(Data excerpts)
○ ○ ○ ○

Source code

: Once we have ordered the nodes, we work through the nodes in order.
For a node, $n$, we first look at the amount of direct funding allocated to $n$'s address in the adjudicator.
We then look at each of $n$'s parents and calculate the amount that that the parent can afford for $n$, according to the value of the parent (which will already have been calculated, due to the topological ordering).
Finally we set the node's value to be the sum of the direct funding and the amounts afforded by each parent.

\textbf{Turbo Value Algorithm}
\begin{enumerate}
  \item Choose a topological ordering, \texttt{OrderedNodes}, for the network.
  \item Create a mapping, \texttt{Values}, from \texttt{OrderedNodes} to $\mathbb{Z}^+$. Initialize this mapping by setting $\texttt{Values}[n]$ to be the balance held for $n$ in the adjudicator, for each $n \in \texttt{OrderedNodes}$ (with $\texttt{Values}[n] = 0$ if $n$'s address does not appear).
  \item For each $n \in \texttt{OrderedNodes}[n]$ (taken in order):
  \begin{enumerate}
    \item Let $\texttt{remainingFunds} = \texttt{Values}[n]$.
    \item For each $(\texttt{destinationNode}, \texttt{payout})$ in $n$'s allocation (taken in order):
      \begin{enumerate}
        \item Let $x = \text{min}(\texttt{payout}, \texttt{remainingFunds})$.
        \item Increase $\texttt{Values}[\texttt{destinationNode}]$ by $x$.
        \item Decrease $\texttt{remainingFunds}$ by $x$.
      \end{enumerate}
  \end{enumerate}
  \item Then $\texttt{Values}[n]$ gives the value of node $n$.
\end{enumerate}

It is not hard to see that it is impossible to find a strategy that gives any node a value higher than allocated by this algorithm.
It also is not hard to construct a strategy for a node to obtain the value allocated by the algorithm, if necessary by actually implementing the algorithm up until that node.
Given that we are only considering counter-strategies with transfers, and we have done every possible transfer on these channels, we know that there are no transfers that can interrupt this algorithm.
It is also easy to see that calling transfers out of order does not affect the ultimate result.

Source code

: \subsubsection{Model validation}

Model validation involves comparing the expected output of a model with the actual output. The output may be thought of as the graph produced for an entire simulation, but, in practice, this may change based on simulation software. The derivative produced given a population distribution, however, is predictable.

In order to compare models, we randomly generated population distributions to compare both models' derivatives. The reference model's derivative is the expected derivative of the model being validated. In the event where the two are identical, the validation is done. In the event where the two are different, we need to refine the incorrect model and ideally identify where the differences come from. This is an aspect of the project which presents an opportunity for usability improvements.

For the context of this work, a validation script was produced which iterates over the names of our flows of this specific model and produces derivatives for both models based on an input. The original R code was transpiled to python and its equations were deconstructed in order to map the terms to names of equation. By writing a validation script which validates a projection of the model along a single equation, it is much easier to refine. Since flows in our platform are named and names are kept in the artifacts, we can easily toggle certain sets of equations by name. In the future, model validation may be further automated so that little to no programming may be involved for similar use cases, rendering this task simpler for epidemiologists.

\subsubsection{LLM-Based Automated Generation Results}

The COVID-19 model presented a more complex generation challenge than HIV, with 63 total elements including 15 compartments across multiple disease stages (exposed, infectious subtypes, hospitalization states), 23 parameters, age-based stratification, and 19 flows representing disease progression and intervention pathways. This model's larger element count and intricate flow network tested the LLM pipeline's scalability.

○ ○ ○ ○

WHAT IS BEING ASKED
Transcribe every record. Match each line exactly.

SOLUTION FOR THIS TASK
Source code

: Once we have ordered the nodes, we work through the nodes in order.
For a node, $n$, we first look at the amount of direct funding allocated to $n$'s address in the adjudicator.
We then look at each of $n$'s parents and calculate the amount that that the parent can afford for $n$, according to the value of the parent (which will already have been calculated, due to the topological ordering).
Finally we set the node's value to be the sum of the direct funding and the amounts afforded by each parent.

\textbf{Turbo Value Algorithm}
\begin{enumerate}
  \item Choose a topological ordering, \texttt{OrderedNodes}, for the network.
  \item Create a mapping, \texttt{Values}, from \texttt{OrderedNodes} to $\mathbb{Z}^+$. Initialize this mapping by setting $\texttt{Values}[n]$ to be the balance held for $n$ in the adjudicator, for each $n \in \texttt{OrderedNodes}$ (with $\texttt{Values}[n] = 0$ if $n$'s address does not appear).
  \item For each $n \in \texttt{OrderedNodes}[n]$ (taken in order):
  \begin{enumerate}
    \item Let $\texttt{remainingFunds} = \texttt{Values}[n]$.
    \item For each $(\texttt{destinationNode}, \texttt{payout})$ in $n$'s allocation (taken in order):
      \begin{enumerate}
        \item Let $x = \text{min}(\texttt{payout}, \texttt{remainingFunds})$.
        \item Increase $\texttt{Values}[\texttt{destinationNode}]$ by $x$.
        \item Decrease $\texttt{remainingFunds}$ by $x$.
      \end{enumerate}
  \end{enumerate}
  \item Then $\texttt{Values}[n]$ gives the value of node $n$.
\end{enumerate}

It is not hard to see that it is impossible to find a strategy that gives any node a value higher than allocated by this algorithm.
It also is not hard to construct a strategy for a node to obtain the value allocated by the algorithm, if necessary by actually implementing the algorithm up until that node.
Given that we are only considering counter-strategies with transfers, and we have done every possible transfer on these channels, we know that there are no transfers that can interrupt this algorithm.
It is also easy to see that calling transfers out of order does not affect the ultimate result.

Source code

: \subsubsection{Model validation}

Model validation involves comparing the expected output of a model with the actual output. The output may be thought of as the graph produced for an entire simulation, but, in practice, this may change based on simulation software. The derivative produced given a population distribution, however, is predictable.

In order to compare models, we randomly generated population distributions to compare both models' derivatives. The reference model's derivative is the expected derivative of the model being validated. In the event where the two are identical, the validation is done. In the event where the two are different, we need to refine the incorrect model and ideally identify where the differences come from. This is an aspect of the project which presents an opportunity for usability improvements.

For the context of this work, a validation script was produced which iterates over the names of our flows of this specific model and produces derivatives for both models based on an input. The original R code was transpiled to python and its equations were deconstructed in order to map the terms to names of equation. By writing a validation script which validates a projection of the model along a single equation, it is much easier to refine. Since flows in our platform are named and names are kept in the artifacts, we can easily toggle certain sets of equations by name. In the future, model validation may be further automated so that little to no programming may be involved for similar use cases, rendering this task simpler for epidemiologists.

\subsubsection{LLM-Based Automated Generation Results}

The COVID-19 model presented a more complex generation challenge than HIV, with 63 total elements including 15 compartments across multiple disease stages (exposed, infectious subtypes, hospitalization states), 23 parameters, age-based stratification, and 19 flows representing disease progression and intervention pathways. This model's larger element count and intricate flow network tested the LLM pipeline's scalability.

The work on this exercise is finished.